[Rendered images with source text]
/---

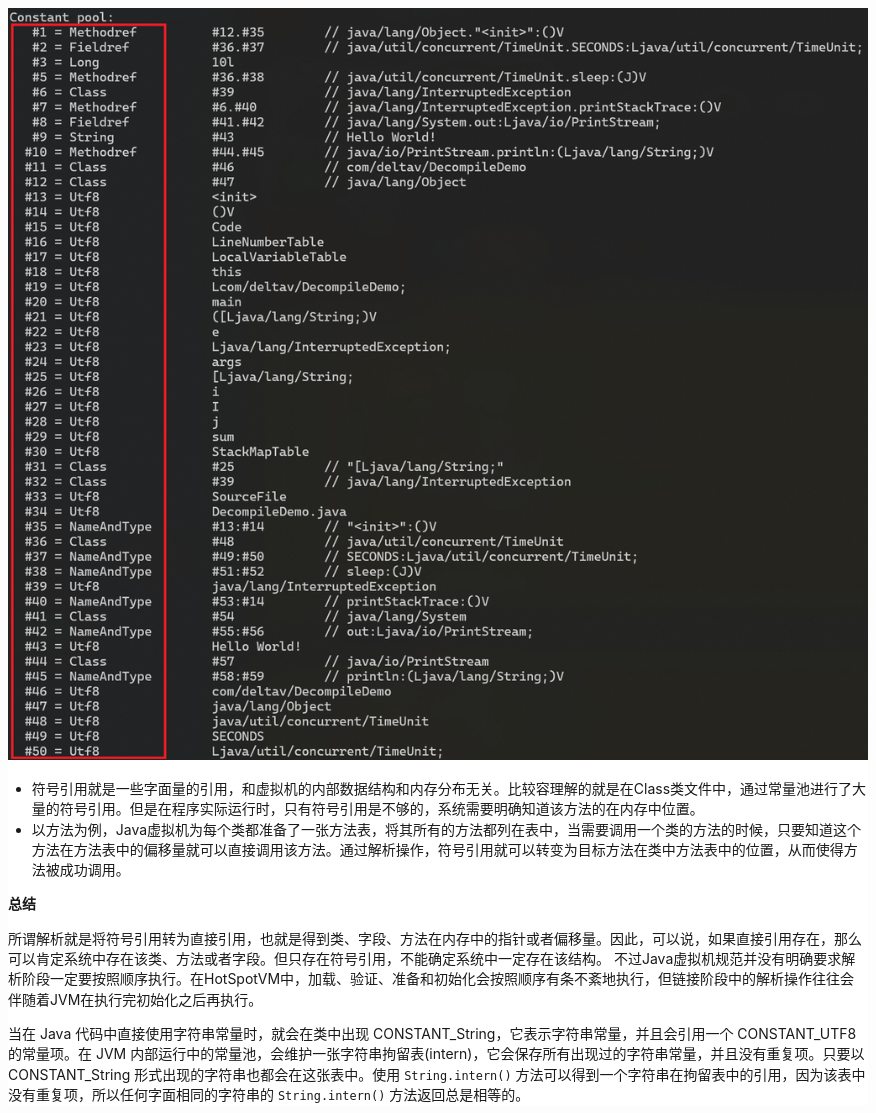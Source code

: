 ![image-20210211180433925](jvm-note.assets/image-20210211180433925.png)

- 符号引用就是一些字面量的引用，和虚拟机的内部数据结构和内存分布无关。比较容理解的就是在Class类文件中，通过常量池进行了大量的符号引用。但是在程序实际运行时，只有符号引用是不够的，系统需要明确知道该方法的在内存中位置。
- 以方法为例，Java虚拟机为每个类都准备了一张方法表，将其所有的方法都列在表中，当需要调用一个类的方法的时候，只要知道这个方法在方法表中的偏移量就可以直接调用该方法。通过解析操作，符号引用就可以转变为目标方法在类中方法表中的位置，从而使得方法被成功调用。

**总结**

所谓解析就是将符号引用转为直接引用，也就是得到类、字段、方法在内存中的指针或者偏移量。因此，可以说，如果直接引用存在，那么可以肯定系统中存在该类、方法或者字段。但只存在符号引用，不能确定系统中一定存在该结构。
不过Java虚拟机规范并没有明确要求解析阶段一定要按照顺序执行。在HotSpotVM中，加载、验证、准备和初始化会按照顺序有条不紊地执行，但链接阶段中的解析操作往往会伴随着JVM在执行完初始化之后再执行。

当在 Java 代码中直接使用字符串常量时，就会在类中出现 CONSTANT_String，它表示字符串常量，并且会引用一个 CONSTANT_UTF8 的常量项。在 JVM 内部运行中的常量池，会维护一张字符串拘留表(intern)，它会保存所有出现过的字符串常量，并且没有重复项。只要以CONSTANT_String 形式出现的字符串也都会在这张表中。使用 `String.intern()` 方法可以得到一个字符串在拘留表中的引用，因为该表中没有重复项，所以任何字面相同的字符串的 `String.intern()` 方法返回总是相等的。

\---
/---

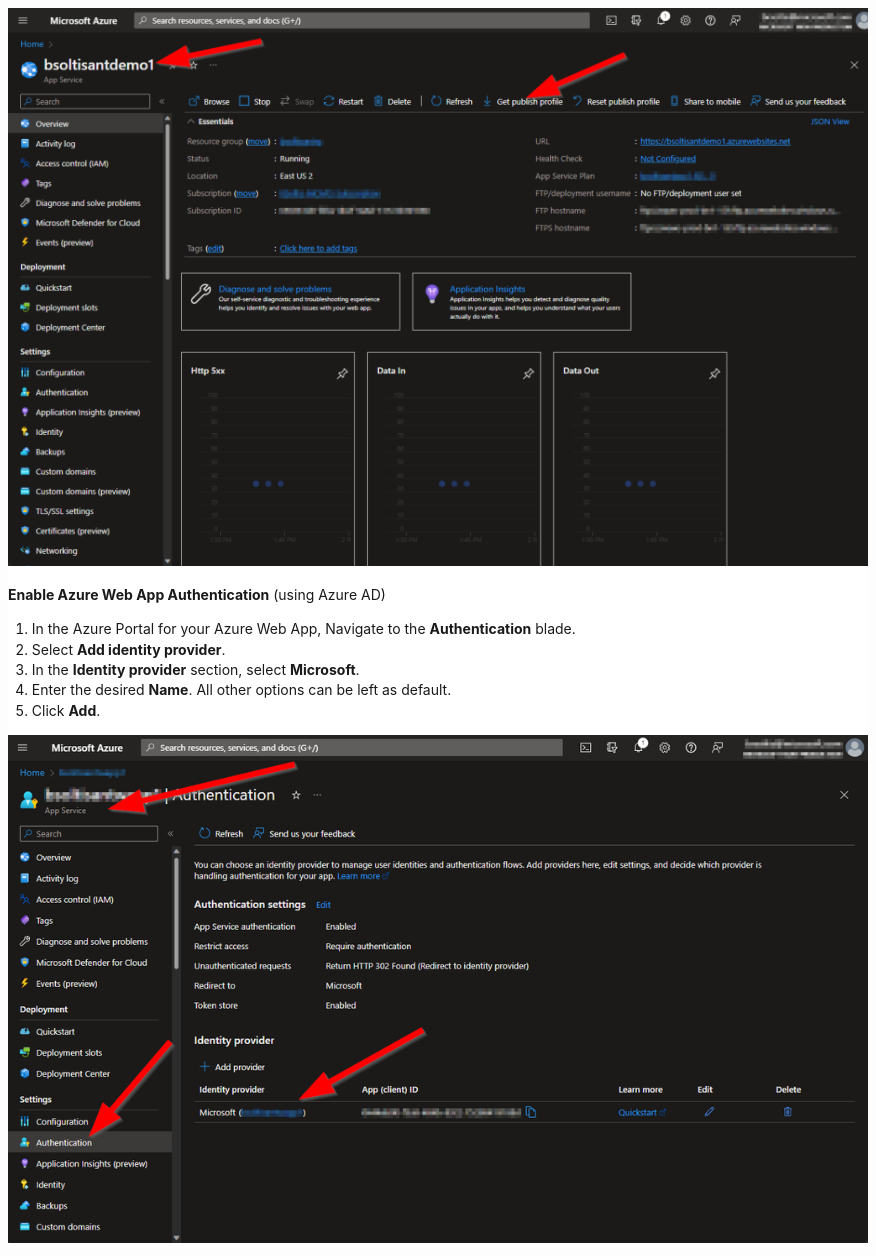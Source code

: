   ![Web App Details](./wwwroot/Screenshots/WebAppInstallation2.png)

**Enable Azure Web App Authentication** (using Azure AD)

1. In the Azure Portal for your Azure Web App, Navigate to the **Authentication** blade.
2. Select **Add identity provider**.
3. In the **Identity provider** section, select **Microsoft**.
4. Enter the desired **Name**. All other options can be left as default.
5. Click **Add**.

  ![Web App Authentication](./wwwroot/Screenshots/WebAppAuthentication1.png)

\---
/---

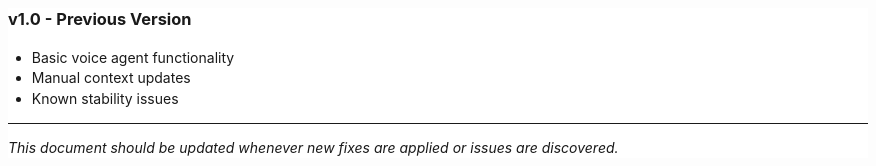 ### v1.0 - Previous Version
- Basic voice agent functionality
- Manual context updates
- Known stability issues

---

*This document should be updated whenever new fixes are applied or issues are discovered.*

\---

### WHAT YOU NEED TO DO
What must be returned is only the number of lines in the records that hold the word "Azure".

### COMPLETED TASK
2